Pas spécifiquement. Ce format, sans illustration, peut aussi bien rappeler Que sais-je ? ou Etudes littéraires (P.U.F.), Balises ou 128 (Nathan), Parcours ou Référence (Bertrand Lacoste), Connaissance d'une œuvre (Bréal), Le bien commun (Michalon), Un livre une œuvre (Labor), etc.

Les deux premiers volumes se distinguent par un auteur très présent, qui assume la dimension personnelle de son texte. Jean-Xavier Ridon, dans son opuscule sur Le Poisson-Scorpion , commence même par une anecdote personnelle.
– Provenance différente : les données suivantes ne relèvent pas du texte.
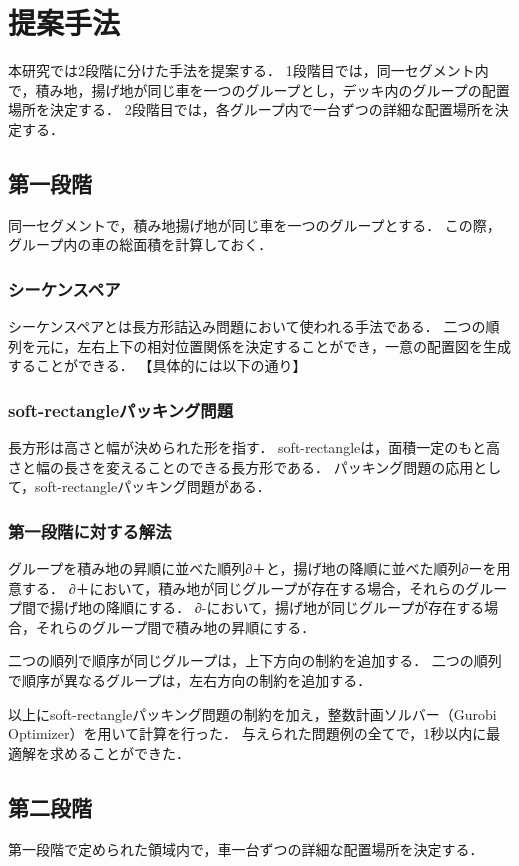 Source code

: \chapter{提案手法}\label{method}
本研究では2段階に分けた手法を提案する．
1段階目では，同一セグメント内で，積み地，揚げ地が同じ車を一つのグループとし，デッキ内のグループの配置場所を決定する．
2段階目では，各グループ内で一台ずつの詳細な配置場所を決定する．


\section{第一段階}
同一セグメントで，積み地揚げ地が同じ車を一つのグループとする．
この際，グループ内の車の総面積を計算しておく．

\subsection{シーケンスペア}
シーケンスペアとは長方形詰込み問題において使われる手法である．
二つの順列を元に，左右上下の相対位置関係を決定することができ，一意の配置図を生成することができる．
【具体的には以下の通り】

\subsection{soft-rectangleパッキング問題}
長方形は高さと幅が決められた形を指す．
soft-rectangleは，面積一定のもと高さと幅の長さを変えることのできる長方形である．
パッキング問題の応用として，soft-rectangleパッキング問題がある．

\subsection{第一段階に対する解法}
グループを積み地の昇順に並べた順列∂＋と，揚げ地の降順に並べた順列∂ーを用意する．
∂＋において，積み地が同じグループが存在する場合，それらのグループ間で揚げ地の降順にする．
∂-において，揚げ地が同じグループが存在する場合，それらのグループ間で積み地の昇順にする．

二つの順列で順序が同じグループは，上下方向の制約を追加する．
二つの順列で順序が異なるグループは，左右方向の制約を追加する．

以上にsoft-rectangleパッキング問題の制約を加え，整数計画ソルバー（Gurobi Optimizer）を用いて計算を行った．
与えられた問題例の全てで，1秒以内に最適解を求めることができた．


\section{第二段階}
第一段階で定められた領域内で，車一台ずつの詳細な配置場所を決定する．

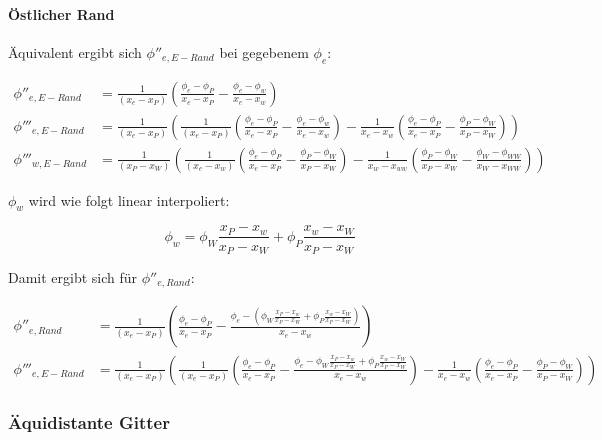 \documentclass[10pt, ngerman,colorback,accentcolor=tud2d]{tudreport}
\begin{document}
\paragraph{Östlicher Rand}
Äquivalent ergibt sich $\phi''_{e, E-Rand}$ bei gegebenem $\phi_e$:

\begin{align*}
  \phi''_{e, E-Rand} &= \frac{1}{(x_e-x_P)}\left({
\frac{\phi_{e}-\phi_P}{x_{e}-x_P}-\frac{\phi_e-\phi_w}{x_e-x_w}}\right)
\\
  \phi'''_{e, E-Rand} &= \frac{1}{(x_e-x_P)} \left({
  \frac{1}{(x_e-x_P)} \left({
    \frac{\phi_e-\phi_P}{x_e-x_P} - \frac{\phi_e-\phi_w}{x_e-x_w}
    }\right) -
  \frac{1}{x_e-x_w} \left({
    \frac{\phi_e-\phi_P}{x_e-x_P} - \frac{\phi_P-\phi_W}{x_P-x_W}
    }\right)
  }\right)
  \\
  \phi'''_{w, E-Rand} &= \frac{1}{(x_P-x_W)} \left({
  \frac{1}{(x_e-x_w)} \left({
      \frac{\phi_e-\phi_P}{x_e-x_P} - \frac{\phi_P-\phi_W}{x_P-x_W}
    }\right) -
    \frac{1}{x_w-x_{ww}} \left({
        \frac{\phi_P-\phi_W}{x_P-x_W} - \frac{\phi_W-\phi_{WW}}{x_W-x_{WW}}
    }\right)
  }\right)
\end{align*}

$\phi_w$ wird wie folgt linear interpoliert:

\begin{equation*}
  \phi_w = \phi_W \frac{x_P-x_w}{x_P-x_W} + \phi_P \frac{x_w-x_W}{x_P-x_W}
\end{equation*}

Damit ergibt sich für $\phi''_{e,Rand}$:

\begin{align}
  \phi''_{e,Rand} &= \frac{1}{(x_e-x_P)}\left({
\frac{\phi_{e}-\phi_P}{x_{e}-x_P}-\frac{\phi_e-
  \left({
   \phi_W \frac{x_P-x_w}{x_P-x_W} + \phi_P \frac{x_w-x_W}{x_P-x_W}
  }\right)
}{x_e-x_w}}\right)
\\
  \phi'''_{e, E-Rand} &= \frac{1}{(x_e-x_P)} \left({
  \frac{1}{(x_e-x_P)} \left({
    \frac{\phi_e-\phi_P}{x_e-x_P} - \frac{\phi_e- \phi_W \frac{x_P-x_w}{x_P-x_W} + \phi_P \frac{x_w-x_W}{x_P-x_W}
}{x_e-x_w}
    }\right) -
  \frac{1}{x_e-x_w} \left({
    \frac{\phi_e-\phi_P}{x_e-x_P} - \frac{\phi_P-\phi_W}{x_P-x_W}
    }\right)
  }\right)
\end{align}


\subsubsection{Äquidistante Gitter}
\end{document}
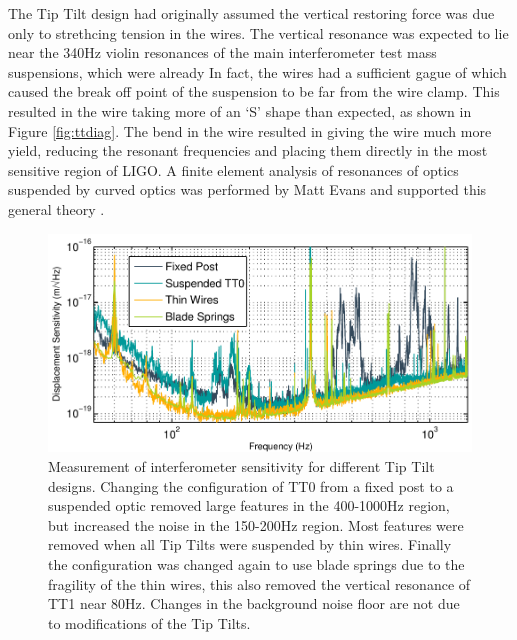 The Tip Tilt design had originally assumed the vertical restoring force was due only to strethcing tension in the wires. %
The vertical resonance was expected to lie near the 340Hz violin resonances of the main interferometer test mass suspensions, which were already In fact, the wires had a sufficient gague of  which caused the break off point of the suspension to be far from the wire clamp. %
This resulted in the wire taking more of an `S' shape than expected, as shown in Figure \ref{fig:ttdiag}. %
The bend in the wire resulted in giving the wire much more yield, reducing the resonant frequencies and placing them directly in the most sensitive region of LIGO. %
A finite element analysis of resonances of optics suspended by curved optics was performed by Matt Evans and supported this general theory \cite{mattfea}.

\begin{figure}
  \begin{center}
  \leavevmode
  \includegraphics{figs-jitter/sensimprovement.pdf}
  \end{center}
  \caption[Measurement of interferometer sensitivity for different Tip Tilt designs.]{Measurement of interferometer sensitivity for different Tip Tilt designs. Changing the configuration of TT0 from a fixed post to a suspended optic removed large features in the 400-1000Hz region, but increased the noise in the 150-200Hz region. Most features were removed when all Tip Tilts were suspended by thin wires. Finally the configuration was changed again to use blade springs due to the fragility of the thin wires, this also removed the vertical resonance of TT1 near 80Hz. Changes in the background noise floor are not due to modifications of the Tip Tilts. }
  \label{fig:sensimprovement}
\end{figure}

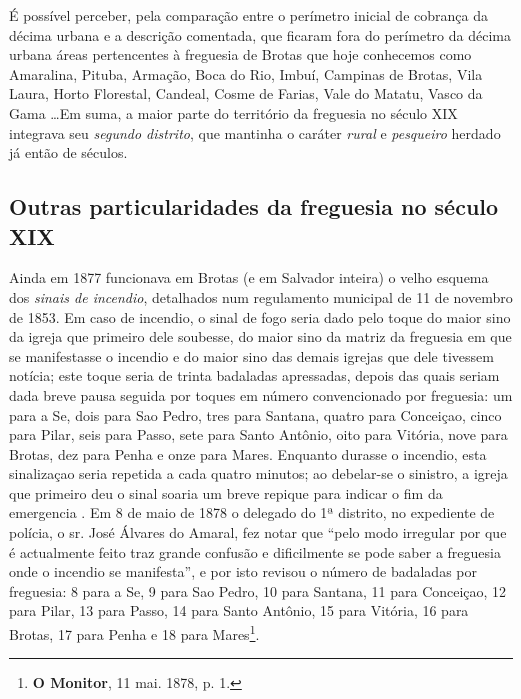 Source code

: \begin{enumerate}
\end{enumerate}

É possível perceber, pela comparação entre o perímetro inicial de cobrança da décima urbana e a descrição comentada, que ficaram fora do perímetro da décima urbana áreas pertencentes à freguesia de Brotas que hoje conhecemos como Amaralina, Pituba, Armação, Boca do Rio, Imbuí, Campinas de Brotas, Vila Laura, Horto Florestal, Candeal, Cosme de Farias, Vale do Matatu, Vasco da Gama \dots Em suma, a maior parte do território da freguesia no século XIX integrava seu \textit{segundo distrito}, que mantinha o caráter \textit{rural} e \textit{pesqueiro} herdado já então de séculos.

\subsection{Outras particularidades da freguesia no século XIX}

Ainda em 1877 funcionava em Brotas (e em Salvador inteira) o velho esquema dos \textit{sinais de incendio}, detalhados num regulamento municipal de 11 de novembro de 1853. Em caso de incendio, o sinal de fogo seria dado pelo toque do maior sino da igreja que primeiro dele soubesse, do maior sino da matriz da freguesia em que se manifestasse o incendio e do maior sino das demais igrejas que dele tivessem notícia; este toque seria de trinta badaladas apressadas, depois das quais seriam dada breve pausa seguida por toques em número convencionado por freguesia: um para a Se, dois para Sao Pedro, tres para Santana, quatro para Conceiçao, cinco para Pilar, seis para Passo, sete para Santo Antônio, oito para Vitória, nove para Brotas, dez para Penha e onze para Mares. Enquanto durasse o incendio, esta sinalizaçao seria repetida a cada quatro minutos; ao debelar-se o sinistro, a igreja que primeiro deu o sinal soaria um breve repique para indicar o fim da emergencia \cite[pp.~192-193]{macosta_almana_1877}. Em 8 de maio de 1878 o delegado do 1ª distrito, no expediente de polícia, o sr. José Álvares do Amaral, fez notar que ``pelo modo irregular por que é actualmente feito traz grande confusão e dificilmente se pode saber a freguesia onde o incendio se manifesta'', e por isto revisou o número de badaladas por freguesia: 8 para a Se, 9 para Sao Pedro, 10 para Santana, 11 para Conceiçao, 12 para Pilar, 13 para Passo, 14 para Santo Antônio, 15 para Vitória, 16 para Brotas, 17 para Penha e 18 para Mares\footnote{\textbf{O Monitor}, 11 mai. 1878, p. 1.}.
Est-ce un désir de personnaliser la critique, ou un hasard dû aux tempéraments des chercheurs contactés pour les deux premiers volumes ? Quelle vision de la critique littéraire défendez-vous à travers « Le cippe » ?

C'est un choix délibéré de l'ACEL. Ces études sont rédigées par des universitaires, mais la qualité scientifique de leur travail et leurs informations objectives ne doivent pas exclure leur expérience humaine de lecture, avec laquelle leurs lectrices et leurs lecteurs auront plaisir à comparer la leur.
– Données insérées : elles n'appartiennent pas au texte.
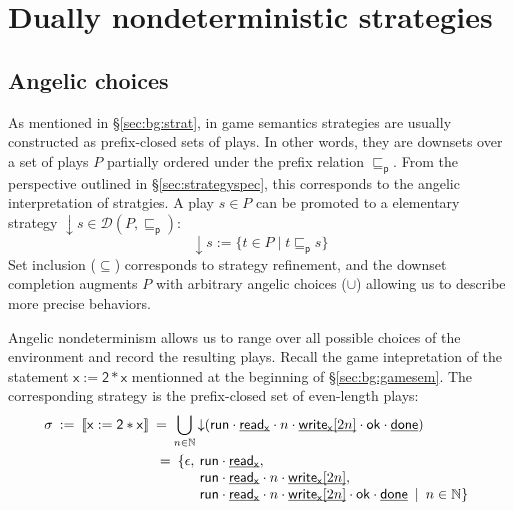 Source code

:\documentclass[11pt,oneside,draft]{book}
\theoremstyle{definition}
\newcommand{\kw}[1]{\ensuremath{ \mathsf{#1} }}
\newcommand{\pref}{\sqsubseteq_\kw{p}}  %
\newcommand{\ul}[1]{%
  \underline{\smash{#1}}
}
\begin{document}

\section{Dually nondeterministic strategies} \label{sec:dnds} %

\subsection{Angelic choices} %

As mentioned in \S\ref{sec:bg:strat},
in game semantics strategies are usually constructed as
prefix-closed sets of plays.
In other words,
they are downsets over a set of plays $P$
partially ordered under the prefix relation $\pref$.
From the perspective outlined in \S\ref{sec:strategyspec},
this corresponds to the angelic interpretation
of stratgies.
A play $s \in P$ can be promoted to a elementary strategy
${\downarrow} s \in \mathcal{D}(P, {\pref})$:
\[
    {\downarrow} s := \{ t \in P \mid t \pref s \}
\]
Set inclusion ($\subseteq$) corresponds to strategy refinement,
and the downset completion augments $P$ with
arbitrary angelic choices ($\cup$)
allowing us to describe more precise behaviors.

Angelic nondeterminism
allows us to range over all possible choices of the environment
and record the resulting plays.
Recall the game intepretation of the statement
$\kw{x := 2 * x}$
mentionned at the beginning of \S\ref{sec:bg:gamesem}.
The corresponding strategy
is the prefix-closed set of even-length plays:
\begin{align*}
  \sigma \: := \: \llbracket \kw{x := 2 * x} \rrbracket \: &= \:
    \bigcup_{n \in \mathbb{N}} {\downarrow}(
      \kw{run} \cdot
      \ul{\kw{read}_\kw{x}} \cdot n \cdot
      \ul{\kw{write}_\kw{x}[2n]} \cdot \kw{ok} \cdot
      \ul{\kw{done}})
  \\
  &\begin{array}{@{}r@{}l}
     \phantom:= \: \{ \epsilon, \: {}
     &\kw{run} \cdot
        \ul{\kw{read}_\kw{x}} , \\
     &\kw{run} \cdot
        \ul{\kw{read}_\kw{x}} \cdot n \cdot
        \ul{\kw{write}_\kw{x}[2n]} , \\
     &\kw{run} \cdot
        \ul{\kw{read}_\kw{x}} \cdot n \cdot
        \ul{\kw{write}_\kw{x}[2n]} \cdot \kw{ok} \cdot
        \ul{\kw{done}}
        \: \mid \: n \in \mathbb{N} \}
   \end{array}
\end{align*}
\end{document}
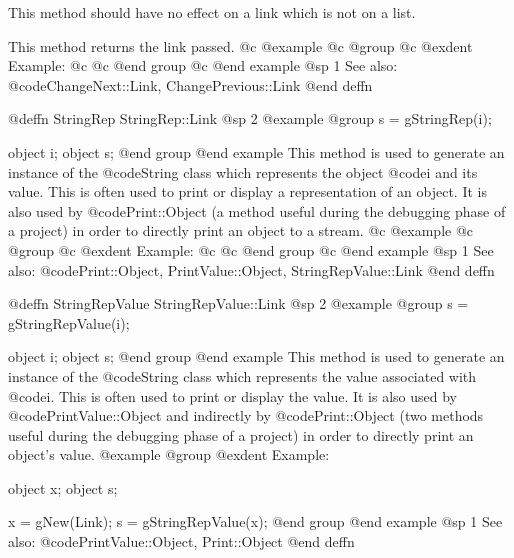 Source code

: This method should have no effect on a link which is not on a list.

This method returns the link passed.
@c @example
@c @group
@c @exdent Example:
@c 
@c @end group
@c @end example
@sp 1
See also:  @code{ChangeNext::Link, ChangePrevious::Link}
@end deffn








@deffn {StringRep} StringRep::Link
@sp 2
@example
@group
s = gStringRep(i);

object  i;
object  s;
@end group
@end example
This method is used to generate an instance of the @code{String} class
which represents the object @code{i} and its value.  This is often used
to print or display a representation of an object.  It is also used
by @code{Print::Object} (a method useful during the debugging phase of
a project) in order to directly print an object to a stream.
@c @example
@c @group
@c @exdent Example:
@c
@c @end group
@c @end example
@sp 1
See also:  @code{Print::Object, PrintValue::Object, StringRepValue::Link}
@end deffn











@deffn {StringRepValue} StringRepValue::Link
@sp 2
@example
@group
s = gStringRepValue(i);

object  i;
object  s;
@end group
@end example
This method is used to generate an instance of the @code{String} class
which represents the value associated with @code{i}.  This is often
used to print or display the value.  It is also used by
@code{PrintValue::Object} and indirectly by @code{Print::Object}
(two methods useful during the debugging phase of a project)
in order to directly print an object's value.
@example
@group
@exdent Example:

object  x;
object  s;

x = gNew(Link);
s = gStringRepValue(x);
@end group
@end example
@sp 1
See also:  @code{PrintValue::Object, Print::Object}
@end deffn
Le cippe, en archéologie, est une petite colonne servant tantôt de borne, tantôt de monument funéraire. Pourquoi ce nom ?

Il n'était pas possible de donner à la collection le nom de l'association, l'ACEL (Association pour une collection d'études littéraires) étant un acronyme extrêmement répandu dans le monde, dans différentes langues et pour les domaines les plus divers. Cette petite borne, en effet, signifiait merveilleusement bien cette pause informative et bienvenue sur le chemin aventureux de la lecture.

Vous avez choisi de consacrer les deux premiers volumes au Poisson-Scorpion de Bouvier et aux Paysages avec figures absentes de Jaccottet. Le choix des auteurs surprend peu, puisqu'ils sont probablement les écrivains romands contemporains ou très récents les plus reconnus en France. Avez-vous été tenté de placer en ouverture de collection, à côté de ces noms illustres, des auteurs à découvrir ou à redécouvrir ?

Il ne s'agit pas d'être « le plus reconnu en France », mais suffisamment « reconnu dans l'espace francophone » pour disposer d'une édition courante en livre de poche largement diffusé. Le texte de référence doit être disponible très facilement, à un prix modique et partout dans le monde. Nos petits ouvrages ont pour but d'accompagner ensuite ces textes, et non pas des textes peu connus ou difficilement accessibles. D'ailleurs, d'un point de vue romand, cette option favorisera le contact avec des ouvrages suisses qui demeurent souvent méconnus à l'étranger, et permettra probablement à d'autres textes suisses de langue française de mieux circuler à travers le monde. Et vice-versa.

De Bouvier, vous n'avez pas choisi L'Usage du monde…

Pourquoi l'eût-il fallu ? Le Poisson-Scorpion permet d'ouvrir sur l'œuvre de Bouvier en même temps que sur des questions génériques et littéraires passionnantes liées à la complexité de ce livre singulier, à mon sens une œuvre majeure de la littérature d'expression française.

Pouvez-vous déjà révéler les prochaines parutions de la collection « Le cippe » ?

Il y aura un Césaire traité par Pierre Vilar, mais je n'en dirai pas plus.

En quatrième de couverture, l'ACEL revendique une « confrontation de regards dans un souci interculturel ». D'où vous vient ce souci d'interculturalité, dans un projet qui semble doté d'une forte dimension patrimoniale, et comment se réalise-t-il concrètement ?

Le souci de faire connaître les richesses de la littérature aux uns et aux autres contribue précisément à sortir des frontières identitaires.